<<<<
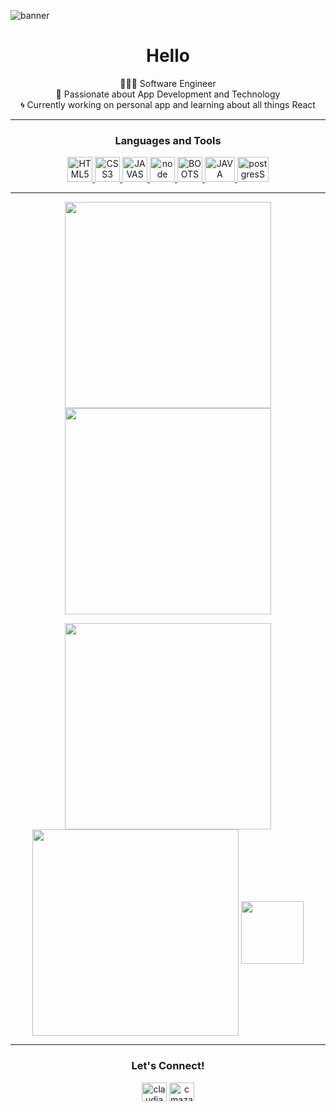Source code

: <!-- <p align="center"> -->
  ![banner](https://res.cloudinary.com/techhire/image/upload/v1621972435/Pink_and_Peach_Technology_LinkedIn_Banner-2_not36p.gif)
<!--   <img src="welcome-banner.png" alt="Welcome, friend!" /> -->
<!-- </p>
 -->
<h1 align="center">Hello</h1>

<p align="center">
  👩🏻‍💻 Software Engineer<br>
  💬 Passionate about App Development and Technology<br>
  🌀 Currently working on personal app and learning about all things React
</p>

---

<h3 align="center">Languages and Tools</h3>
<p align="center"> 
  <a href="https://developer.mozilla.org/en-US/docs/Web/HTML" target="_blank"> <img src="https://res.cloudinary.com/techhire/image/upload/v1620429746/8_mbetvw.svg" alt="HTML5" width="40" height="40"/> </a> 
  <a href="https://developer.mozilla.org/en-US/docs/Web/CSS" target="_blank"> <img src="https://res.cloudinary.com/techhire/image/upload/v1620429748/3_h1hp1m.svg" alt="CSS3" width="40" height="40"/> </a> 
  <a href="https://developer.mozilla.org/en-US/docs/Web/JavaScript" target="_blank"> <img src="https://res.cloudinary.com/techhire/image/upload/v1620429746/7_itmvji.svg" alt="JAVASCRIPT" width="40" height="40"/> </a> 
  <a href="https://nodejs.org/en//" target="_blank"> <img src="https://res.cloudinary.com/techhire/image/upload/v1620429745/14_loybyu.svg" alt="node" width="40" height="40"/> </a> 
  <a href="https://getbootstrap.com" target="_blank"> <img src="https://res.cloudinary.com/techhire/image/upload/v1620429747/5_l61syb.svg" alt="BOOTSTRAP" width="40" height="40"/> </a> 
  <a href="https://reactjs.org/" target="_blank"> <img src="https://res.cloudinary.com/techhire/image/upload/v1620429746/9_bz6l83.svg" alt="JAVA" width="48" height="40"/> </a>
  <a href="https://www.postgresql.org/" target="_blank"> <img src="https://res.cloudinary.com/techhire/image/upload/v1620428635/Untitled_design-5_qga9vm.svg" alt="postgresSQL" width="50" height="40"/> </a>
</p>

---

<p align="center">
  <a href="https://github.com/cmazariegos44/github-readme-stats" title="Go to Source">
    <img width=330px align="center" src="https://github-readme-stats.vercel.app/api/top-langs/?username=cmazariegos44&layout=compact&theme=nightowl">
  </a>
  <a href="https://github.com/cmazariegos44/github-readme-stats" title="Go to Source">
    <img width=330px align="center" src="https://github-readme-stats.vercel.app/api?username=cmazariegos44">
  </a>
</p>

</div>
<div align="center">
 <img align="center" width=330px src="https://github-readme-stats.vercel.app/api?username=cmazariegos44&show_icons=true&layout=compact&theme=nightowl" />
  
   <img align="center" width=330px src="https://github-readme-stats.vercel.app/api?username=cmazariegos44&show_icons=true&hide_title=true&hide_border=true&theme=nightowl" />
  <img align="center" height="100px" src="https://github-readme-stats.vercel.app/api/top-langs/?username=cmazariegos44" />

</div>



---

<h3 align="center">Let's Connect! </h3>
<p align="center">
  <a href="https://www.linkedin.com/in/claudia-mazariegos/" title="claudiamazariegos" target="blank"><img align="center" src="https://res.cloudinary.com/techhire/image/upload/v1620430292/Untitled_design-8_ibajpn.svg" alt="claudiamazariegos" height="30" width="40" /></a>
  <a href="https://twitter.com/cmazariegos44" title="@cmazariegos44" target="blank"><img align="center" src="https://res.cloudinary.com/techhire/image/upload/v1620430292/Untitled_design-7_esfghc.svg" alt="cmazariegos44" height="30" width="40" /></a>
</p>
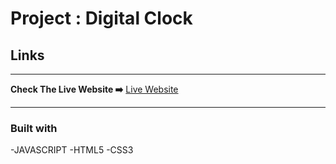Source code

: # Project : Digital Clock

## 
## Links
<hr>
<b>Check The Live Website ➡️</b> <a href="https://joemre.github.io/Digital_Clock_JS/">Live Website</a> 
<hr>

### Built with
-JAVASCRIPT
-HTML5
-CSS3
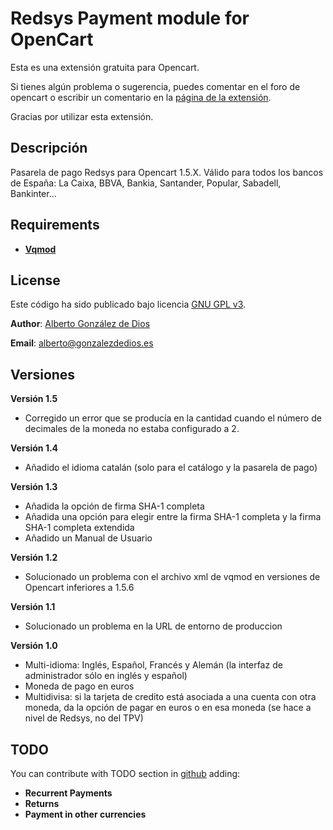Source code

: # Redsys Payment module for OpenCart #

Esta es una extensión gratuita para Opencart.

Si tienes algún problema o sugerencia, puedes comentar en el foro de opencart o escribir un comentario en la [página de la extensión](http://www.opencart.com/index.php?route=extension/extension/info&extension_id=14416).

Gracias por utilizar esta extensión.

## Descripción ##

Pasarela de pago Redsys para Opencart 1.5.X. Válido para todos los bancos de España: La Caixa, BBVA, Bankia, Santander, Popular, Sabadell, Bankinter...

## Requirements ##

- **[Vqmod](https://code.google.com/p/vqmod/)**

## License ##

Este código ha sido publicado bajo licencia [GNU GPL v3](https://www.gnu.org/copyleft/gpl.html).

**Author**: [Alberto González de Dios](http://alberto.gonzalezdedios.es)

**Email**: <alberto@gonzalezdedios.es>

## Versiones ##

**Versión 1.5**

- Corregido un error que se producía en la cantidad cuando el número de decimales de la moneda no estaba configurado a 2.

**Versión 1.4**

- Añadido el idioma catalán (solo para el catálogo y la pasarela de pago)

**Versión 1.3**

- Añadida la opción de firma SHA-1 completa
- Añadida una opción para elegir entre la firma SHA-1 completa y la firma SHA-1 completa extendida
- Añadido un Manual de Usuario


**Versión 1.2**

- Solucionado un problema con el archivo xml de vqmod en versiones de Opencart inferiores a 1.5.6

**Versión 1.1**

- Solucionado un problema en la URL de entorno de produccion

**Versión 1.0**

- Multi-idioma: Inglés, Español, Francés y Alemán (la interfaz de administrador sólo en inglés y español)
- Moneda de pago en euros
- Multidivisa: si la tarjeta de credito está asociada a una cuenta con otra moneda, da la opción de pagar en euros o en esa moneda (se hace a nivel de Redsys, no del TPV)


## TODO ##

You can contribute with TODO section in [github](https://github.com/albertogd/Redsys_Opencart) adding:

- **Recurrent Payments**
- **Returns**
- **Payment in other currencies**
>>>>
<<<<
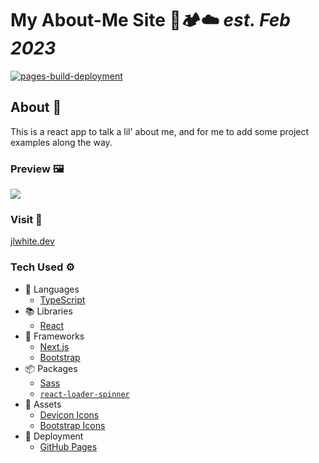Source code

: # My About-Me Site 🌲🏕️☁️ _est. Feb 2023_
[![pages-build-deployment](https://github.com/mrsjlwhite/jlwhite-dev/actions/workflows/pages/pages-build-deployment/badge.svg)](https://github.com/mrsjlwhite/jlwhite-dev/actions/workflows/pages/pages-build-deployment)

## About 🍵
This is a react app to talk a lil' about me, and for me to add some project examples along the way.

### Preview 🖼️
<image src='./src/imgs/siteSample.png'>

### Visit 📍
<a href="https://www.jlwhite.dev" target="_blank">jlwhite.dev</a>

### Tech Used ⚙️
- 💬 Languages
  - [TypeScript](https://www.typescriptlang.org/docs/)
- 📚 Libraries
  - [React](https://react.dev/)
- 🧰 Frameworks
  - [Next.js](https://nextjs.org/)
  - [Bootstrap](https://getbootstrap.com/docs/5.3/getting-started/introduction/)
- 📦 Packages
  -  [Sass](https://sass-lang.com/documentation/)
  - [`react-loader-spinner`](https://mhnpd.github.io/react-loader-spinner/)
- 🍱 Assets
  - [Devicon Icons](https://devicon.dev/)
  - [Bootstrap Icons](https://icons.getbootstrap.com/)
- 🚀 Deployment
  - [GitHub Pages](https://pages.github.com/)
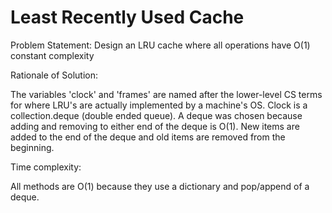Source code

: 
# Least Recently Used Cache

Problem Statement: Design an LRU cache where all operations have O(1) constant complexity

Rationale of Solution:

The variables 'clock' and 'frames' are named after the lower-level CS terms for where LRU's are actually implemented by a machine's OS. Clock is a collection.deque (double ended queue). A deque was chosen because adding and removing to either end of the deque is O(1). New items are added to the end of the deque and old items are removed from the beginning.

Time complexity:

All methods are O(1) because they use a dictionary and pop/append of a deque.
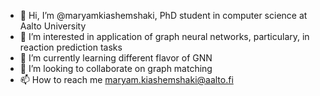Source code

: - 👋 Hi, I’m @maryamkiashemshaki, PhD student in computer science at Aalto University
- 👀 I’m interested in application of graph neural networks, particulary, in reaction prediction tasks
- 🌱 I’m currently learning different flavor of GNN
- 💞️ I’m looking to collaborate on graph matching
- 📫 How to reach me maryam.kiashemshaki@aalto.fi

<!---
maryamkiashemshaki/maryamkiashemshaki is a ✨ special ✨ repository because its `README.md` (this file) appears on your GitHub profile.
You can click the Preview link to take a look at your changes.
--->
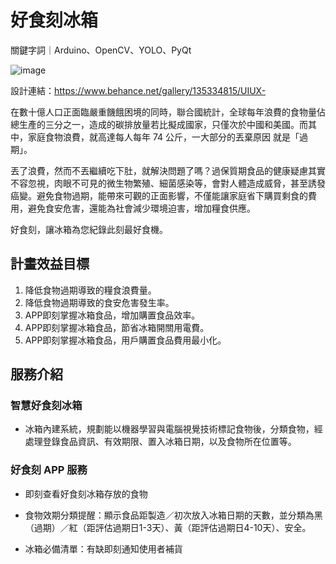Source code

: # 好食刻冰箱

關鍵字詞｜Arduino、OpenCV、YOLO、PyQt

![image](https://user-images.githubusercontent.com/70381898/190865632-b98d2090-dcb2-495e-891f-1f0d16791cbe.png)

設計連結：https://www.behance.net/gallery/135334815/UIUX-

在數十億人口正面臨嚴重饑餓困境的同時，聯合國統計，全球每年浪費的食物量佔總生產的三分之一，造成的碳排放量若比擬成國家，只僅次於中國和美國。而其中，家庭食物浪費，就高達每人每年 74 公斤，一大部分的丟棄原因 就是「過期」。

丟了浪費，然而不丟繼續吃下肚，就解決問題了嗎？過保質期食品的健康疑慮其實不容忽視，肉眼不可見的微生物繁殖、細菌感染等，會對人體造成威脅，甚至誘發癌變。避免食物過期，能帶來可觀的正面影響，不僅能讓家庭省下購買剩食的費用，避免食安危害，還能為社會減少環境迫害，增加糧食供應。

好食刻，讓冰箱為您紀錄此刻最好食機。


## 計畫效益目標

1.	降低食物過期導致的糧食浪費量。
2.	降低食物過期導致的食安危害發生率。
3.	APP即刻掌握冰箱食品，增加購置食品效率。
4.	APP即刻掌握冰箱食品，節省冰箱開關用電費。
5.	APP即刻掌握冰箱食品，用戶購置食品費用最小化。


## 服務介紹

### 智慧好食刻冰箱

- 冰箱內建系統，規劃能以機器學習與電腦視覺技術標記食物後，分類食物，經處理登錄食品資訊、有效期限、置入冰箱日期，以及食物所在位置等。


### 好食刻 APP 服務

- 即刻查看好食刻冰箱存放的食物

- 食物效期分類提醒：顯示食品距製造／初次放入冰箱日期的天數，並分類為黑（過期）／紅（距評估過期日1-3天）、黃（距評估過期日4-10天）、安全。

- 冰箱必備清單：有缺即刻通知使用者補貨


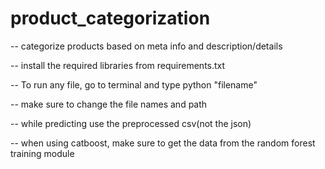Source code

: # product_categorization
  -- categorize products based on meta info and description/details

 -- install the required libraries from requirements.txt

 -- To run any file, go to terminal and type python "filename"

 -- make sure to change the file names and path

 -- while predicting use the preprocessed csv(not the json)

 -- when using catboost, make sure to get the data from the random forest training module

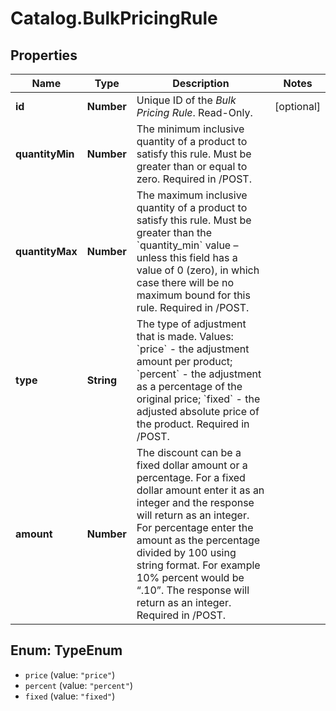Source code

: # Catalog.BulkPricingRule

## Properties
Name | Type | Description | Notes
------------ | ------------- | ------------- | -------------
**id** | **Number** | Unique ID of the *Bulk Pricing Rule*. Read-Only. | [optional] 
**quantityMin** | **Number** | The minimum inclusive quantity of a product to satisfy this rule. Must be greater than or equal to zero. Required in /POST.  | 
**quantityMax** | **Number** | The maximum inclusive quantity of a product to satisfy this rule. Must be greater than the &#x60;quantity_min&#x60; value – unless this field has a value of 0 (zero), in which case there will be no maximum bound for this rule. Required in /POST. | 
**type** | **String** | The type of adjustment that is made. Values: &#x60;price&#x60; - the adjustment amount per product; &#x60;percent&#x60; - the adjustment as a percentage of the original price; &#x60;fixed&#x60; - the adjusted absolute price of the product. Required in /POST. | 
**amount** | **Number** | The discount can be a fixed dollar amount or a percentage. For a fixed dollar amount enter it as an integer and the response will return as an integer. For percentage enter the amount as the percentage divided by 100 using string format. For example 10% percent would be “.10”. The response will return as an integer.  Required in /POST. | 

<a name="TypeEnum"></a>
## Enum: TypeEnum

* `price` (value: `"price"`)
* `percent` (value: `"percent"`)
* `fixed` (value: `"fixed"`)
>>>>
» **WHAT IS NEEDED**
Each line above that contains "than" must be copied out.

» **ANSWER TO THE PROBLEM**
**quantityMin** | **Number** | The minimum inclusive quantity of a product to satisfy this rule. Must be greater than or equal to zero. Required in /POST.  | 
**quantityMax** | **Number** | The maximum inclusive quantity of a product to satisfy this rule. Must be greater than the &#x60;quantity_min&#x60; value – unless this field has a value of 0 (zero), in which case there will be no maximum bound for this rule. Required in /POST. | 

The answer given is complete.